I missed Poison 13 while they were an active band. They pre-dated my move to town by a few years and at the time (mid-80s), the band from Austin I was rabid about was Scratch Acid. Upon arrival to attend UT, I attempted to “catch up” with what was what in Austin – mostly through Jason Austin, who seemed to somehow know fucking everybody. Luckily, that education included Dicks, Big Boys and all their spin-offs. By the time the garage revival swept away a good portion of the 90s in the wake of the grunge explosion, Poison 13 was established as one of the modern pre-cursors to the movement. When Mike Carroll’s new band at the time, the Lord High Fixers, hit the scene, he was rightly respected as the founding father he was.
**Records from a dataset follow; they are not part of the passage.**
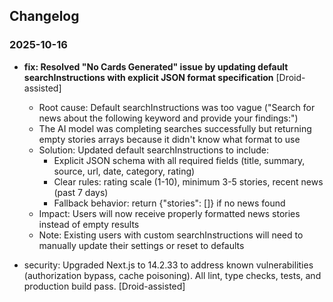 ## Changelog

### 2025-10-16

- **fix: Resolved "No Cards Generated" issue by updating default searchInstructions with explicit JSON format specification** [Droid-assisted]
  - Root cause: Default searchInstructions was too vague ("Search for news about the following keyword and provide your findings:")
  - The AI model was completing searches successfully but returning empty stories arrays because it didn't know what format to use
  - Solution: Updated default searchInstructions to include:
    - Explicit JSON schema with all required fields (title, summary, source, url, date, category, rating)
    - Clear rules: rating scale (1-10), minimum 3-5 stories, recent news (past 7 days)
    - Fallback behavior: return {"stories": []} if no news found
  - Impact: Users will now receive properly formatted news stories instead of empty results
  - Note: Existing users with custom searchInstructions will need to manually update their settings or reset to defaults

- security: Upgraded Next.js to 14.2.33 to address known vulnerabilities (authorization bypass, cache poisoning). All lint, type checks, tests, and production build pass. [Droid-assisted]
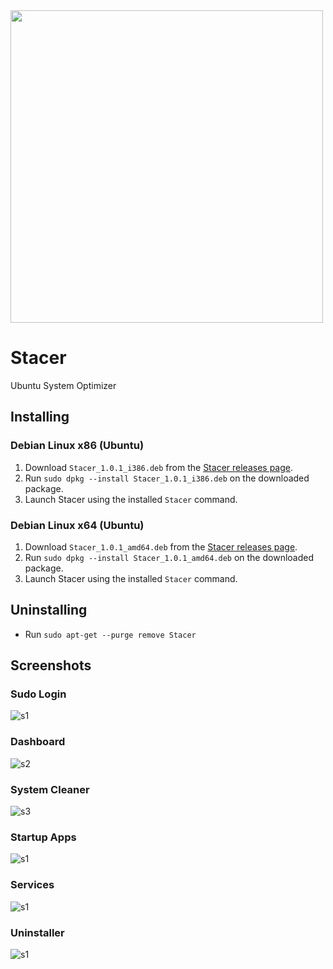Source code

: <img src="https://raw.githubusercontent.com/oguzhaninan/Stacer/master/Screenshots/header1.png" width="500">

# Stacer
Ubuntu System Optimizer

## Installing

### Debian Linux x86 (Ubuntu)

1. Download `Stacer_1.0.1_i386.deb` from the [Stacer releases page](https://github.com/oguzhaninan/Stacer/releases).
2. Run `sudo dpkg --install Stacer_1.0.1_i386.deb` on the downloaded package.
3. Launch Stacer using the installed `Stacer` command.

### Debian Linux x64 (Ubuntu)

1. Download `Stacer_1.0.1_amd64.deb` from the [Stacer releases page](https://github.com/oguzhaninan/Stacer/releases).
2. Run `sudo dpkg --install Stacer_1.0.1_amd64.deb` on the downloaded package.
3. Launch Stacer using the installed `Stacer` command.

## Uninstalling
- Run `sudo apt-get --purge remove Stacer`

## Screenshots

### Sudo Login
![s1](https://raw.githubusercontent.com/oguzhaninan/Stacer/master/Screenshots/Screenshot-1.png)

### Dashboard
![s2](https://raw.githubusercontent.com/oguzhaninan/Stacer/master/Screenshots/Screenshot-2.png)

### System Cleaner
![s3](https://raw.githubusercontent.com/oguzhaninan/Stacer/master/Screenshots/Screenshot-3.png)

### Startup Apps
![s1](https://raw.githubusercontent.com/oguzhaninan/Stacer/master/Screenshots/Screenshot-4.png)

### Services
![s1](https://raw.githubusercontent.com/oguzhaninan/Stacer/master/Screenshots/Screenshot-5.png)

### Uninstaller
![s1](https://raw.githubusercontent.com/oguzhaninan/Stacer/master/Screenshots/Screenshot-6.png)

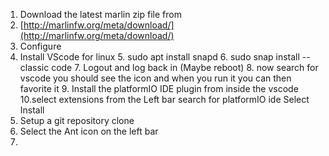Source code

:


1. Download the latest marlin zip file from
2. [http://marlinfw.org/meta/download/](http://marlinfw.org/meta/download/)
3. Configure
4. Install VScode for linux
	5. sudo apt install snapd
	6. sudo snap install --classic code
	7. Logout and log back in (Maybe reboot)
	8. now search for vscode you should see the icon and when you run it you can then favorite it
	9. Install the platformIO IDE plugin from inside the vscode
		10.select extensions from the Left bar
		search for platformIO ide
		Select Install
5. Setup a git repository clone
6. Select the Ant icon on the left bar
7.  
<!--stackedit_data:
eyJoaXN0b3J5IjpbMTU3NTA0MDY4LC0xMTUwNzI0NjIwLC03Mz
g4Njg5OTQsMTEzNTc2MjMwNywxMjEzNTIyMTAxLDExNjI1NzM5
NDcsLTQ4Mzg2Nzg5NV19
-->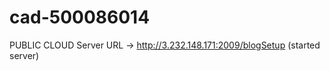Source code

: # cad-500086014


PUBLIC CLOUD Server URL ->  http://3.232.148.171:2009/blogSetup    (started server)
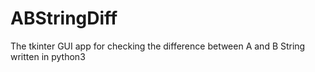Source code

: # ABStringDiff
The tkinter GUI app for checking the difference between A and B String written in python3
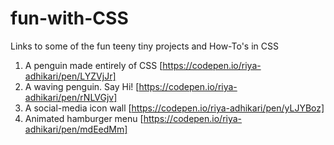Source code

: # fun-with-CSS
Links to some of the fun teeny tiny projects and How-To's in CSS 

1. A penguin made entirely of CSS [https://codepen.io/riya-adhikari/pen/LYZVjJr]
2. A waving penguin. Say Hi! [https://codepen.io/riya-adhikari/pen/rNLVGjv]
3. A social-media icon wall [https://codepen.io/riya-adhikari/pen/yLJYBoz]
4. Animated hamburger menu [https://codepen.io/riya-adhikari/pen/mdEedMm]
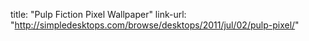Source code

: title: "Pulp Fiction Pixel Wallpaper"
link-url: "http://simpledesktops.com/browse/desktops/2011/jul/02/pulp-pixel/"
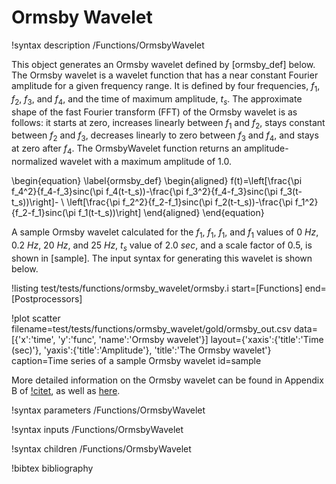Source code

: # Ormsby Wavelet

!syntax description /Functions/OrmsbyWavelet

This object generates an Ormsby wavelet defined by [ormsby_def] below. The Ormsby
wavelet is a wavelet function that has a near constant Fourier amplitude for a
given frequency range. It is defined by four frequencies, $f_1$,
$f_2$, $f_3$, and $f_4$, and the time of maximum amplitude, $t_s$. The approximate
shape of the fast Fourier transform (FFT) of the Ormsby wavelet is as follows:
it starts at zero, increases linearly between
$f_1$ and $f_2$, stays constant between $f_2$ and $f_3$, decreases linearly to
zero between $f_3$ and $f_4$, and stays at zero after $f_4$. The OrmsbyWavelet
function returns an amplitude-normalized wavelet with a maximum amplitude of 1.0.

\begin{equation}
\label{ormsby_def}
\begin{aligned}
f(t)=\left[\frac{\pi f_4^2}{f_4-f_3}sinc(\pi f_4(t-t_s))-\frac{\pi f_3^2}{f_4-f_3}sinc(\pi f_3(t-t_s))\right]- \\
     \left[\frac{\pi f_2^2}{f_2-f_1}sinc(\pi f_2(t-t_s))-\frac{\pi f_1^2}{f_2-f_1}sinc(\pi f_1(t-t_s))\right]
\end{aligned}
\end{equation}

A sample Ormsby wavelet calculated for the $f_1$, $f_1$, $f_1$, and $f_1$ values
of 0 $Hz$, 0.2 $Hz$, 20 $Hz$, and 25 $Hz$, $t_s$ value of 2.0 $sec$, and a scale
factor of 0.5, is shown in [sample]. The input syntax for generating this wavelet
is shown below.

!listing test/tests/functions/ormsby_wavelet/ormsby.i start=[Functions] end=[Postprocessors]

!plot scatter filename=test/tests/functions/ormsby_wavelet/gold/ormsby_out.csv
              data=[{'x':'time', 'y':'func', 'name':'Ormsby wavelet'}]
              layout={'xaxis':{'title':'Time (sec)'},
                      'yaxis':{'title':'Amplitude'},
                      'title':'The Ormsby wavelet'}
              caption=Time series of a sample Ormsby wavelet
              id=sample

More detailed information on the Ormsby wavelet can be found in Appendix B of
[!citet](BolisettiandWhittakerMCEER2015), as well as [here](https://wiki.seg.org/wiki/Ormsby_wavelet). 

!syntax parameters /Functions/OrmsbyWavelet

!syntax inputs /Functions/OrmsbyWavelet

!syntax children /Functions/OrmsbyWavelet

!bibtex bibliography
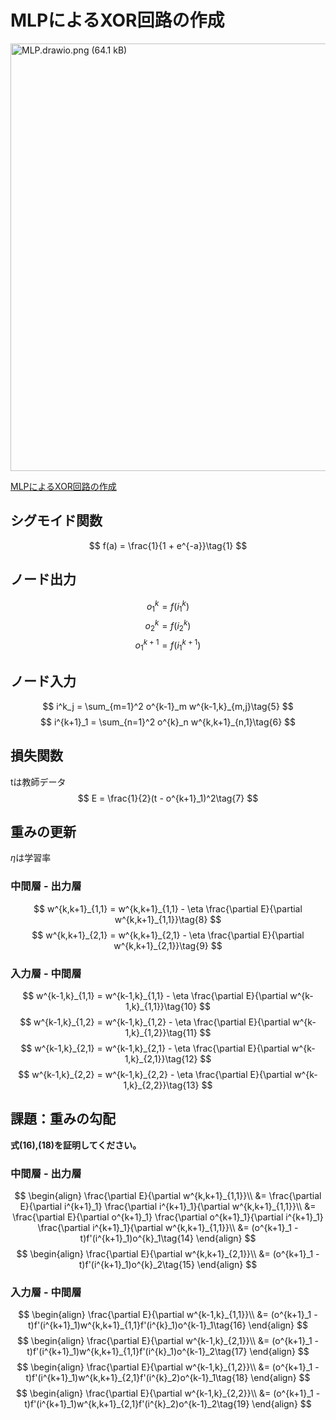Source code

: # MLPによるXOR回路の作成
<img width="684" alt="MLP.drawio.png (64.1 kB)" src="https://img.esa.io/uploads/production/attachments/18204/2022/01/01/111414/ffe18f8b-4fb0-404a-b906-adb596d01fee.png">

[MLPによるXOR回路の作成](https://colab.research.google.com/github/machine-perception-robotics-group/MPRGDeepLearningLectureNotebook/blob/master/01_dnn_scratch/MLP_XOR.ipynb)

## シグモイド関数
$$
 f(a) = \frac{1}{1 + e^{-a}}\tag{1}
$$
## ノード出力
$$
 o^k_1 = f(i^k_1)\tag{2}
$$
$$
 o^k_2 = f(i^k_2)\tag{3}
$$
$$
 o^{k+1}_1 = f(i^{k+1}_1)\tag{4}
$$
## ノード入力
$$
i^k_j = \sum_{m=1}^2 o^{k-1}_m w^{k-1,k}_{m,j}\tag{5}
$$
$$
i^{k+1}_1 = \sum_{n=1}^2 o^{k}_n w^{k,k+1}_{n,1}\tag{6}
$$
## 損失関数
tは教師データ
$$
E = \frac{1}{2}(t - o^{k+1}_1)^2\tag{7}
$$
## 重みの更新
$\eta$は学習率
### 中間層 - 出力層
$$
w^{k,k+1}_{1,1} = w^{k,k+1}_{1,1} - \eta \frac{\partial E}{\partial w^{k,k+1}_{1,1}}\tag{8}
$$
$$
w^{k,k+1}_{2,1} = w^{k,k+1}_{2,1} - \eta \frac{\partial E}{\partial w^{k,k+1}_{2,1}}\tag{9}
$$
### 入力層 - 中間層
$$
w^{k-1,k}_{1,1} = w^{k-1,k}_{1,1} - \eta \frac{\partial E}{\partial w^{k-1,k}_{1,1}}\tag{10}
$$
$$
w^{k-1,k}_{1,2} = w^{k-1,k}_{1,2} - \eta \frac{\partial E}{\partial w^{k-1,k}_{1,2}}\tag{11}
$$
$$
w^{k-1,k}_{2,1} = w^{k-1,k}_{2,1} - \eta \frac{\partial E}{\partial w^{k-1,k}_{2,1}}\tag{12}
$$
$$
w^{k-1,k}_{2,2} = w^{k-1,k}_{2,2} - \eta \frac{\partial E}{\partial w^{k-1,k}_{2,2}}\tag{13}
$$

## 課題：重みの勾配
**式(16),(18)を証明してください。**
### 中間層 - 出力層
$$
\begin{align}
\frac{\partial E}{\partial w^{k,k+1}_{1,1}}\\
&= \frac{\partial E}{\partial i^{k+1}_1} \frac{\partial i^{k+1}_1}{\partial w^{k,k+1}_{1,1}}\\
&= \frac{\partial E}{\partial o^{k+1}_1} \frac{\partial o^{k+1}_1}{\partial i^{k+1}_1} \frac{\partial i^{k+1}_1}{\partial w^{k,k+1}_{1,1}}\\
&= (o^{k+1}_1 - t)f'(i^{k+1}_1)o^{k}_1\tag{14}
\end{align}
 $$
$$
\begin{align}
\frac{\partial E}{\partial w^{k,k+1}_{2,1}}\\
&= (o^{k+1}_1 - t)f'(i^{k+1}_1)o^{k}_2\tag{15}
\end{align}
 $$
### 入力層 - 中間層
$$
\begin{align}
\frac{\partial E}{\partial w^{k-1,k}_{1,1}}\\
&= (o^{k+1}_1 - t)f'(i^{k+1}_1)w^{k,k+1}_{1,1}f'(i^{k}_1)o^{k-1}_1\tag{16}
\end{align}
$$
$$
\begin{align}
\frac{\partial E}{\partial w^{k-1,k}_{2,1}}\\
&= (o^{k+1}_1 - t)f'(i^{k+1}_1)w^{k,k+1}_{1,1}f'(i^{k}_1)o^{k-1}_2\tag{17}
\end{align}
$$
$$
\begin{align}
\frac{\partial E}{\partial w^{k-1,k}_{1,2}}\\
&= (o^{k+1}_1 - t)f'(i^{k+1}_1)w^{k,k+1}_{2,1}f'(i^{k}_2)o^{k-1}_1\tag{18}
\end{align}
$$
$$
\begin{align}
\frac{\partial E}{\partial w^{k-1,k}_{2,2}}\\
&= (o^{k+1}_1 - t)f'(i^{k+1}_1)w^{k,k+1}_{2,1}f'(i^{k}_2)o^{k-1}_2\tag{19}
\end{align}
$$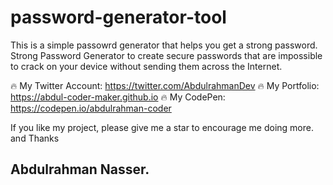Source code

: # password-generator-tool

This is a simple passowrd generator that helps you get a strong password.
Strong Password Generator to create secure passwords that are impossible to crack on your device without sending them across the Internet.


🔥 My Twitter Account: https://twitter.com/AbdulrahmanDev
🔥 My Portfolio: https://abdul-coder-maker.github.io
🔥 My CodePen: https://codepen.io/abdulrahman-coder

If you like my project, please give me a star to encourage me doing more.
and Thanks

## Abdulrahman Nasser.
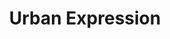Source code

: ---
title: "Urban Expression"
url: /rennes/urban-expression-passage-jeanne-chauveau/
shop: coiffeur
---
I was fortunate enough to meet Mike Carroll, first at GarageShock in Las Vegas, and later at shows and events around town. Julie Mercer-Carroll, the love of Mike’s life, is a long-time friend. But Mike I only knew each other enough to say “hi.” We were never close and that’s something I will always regret.
Earlier this year, Mike Carroll passed away due to a virulent strain of bacterial meningitis. He was hardly old enough to warrant passing at all, and something that is so preventable that it just simply never should have happened makes it that much more tragic.
But March 18th, the last day of SXSW and annual Chili Dog Fest benefiting the Austin Food Bank, was not about recriminations, anger or grief. Well, maybe a little, but that was not the intent. The intent was to celebrate the life of a man who lived for rock and roll and the music it sprang from like a mutant swamp beast, the blues. Whether a friend, family member, band mate or just a fan, everyone was welcome. The smiles were many and the hugs numerous.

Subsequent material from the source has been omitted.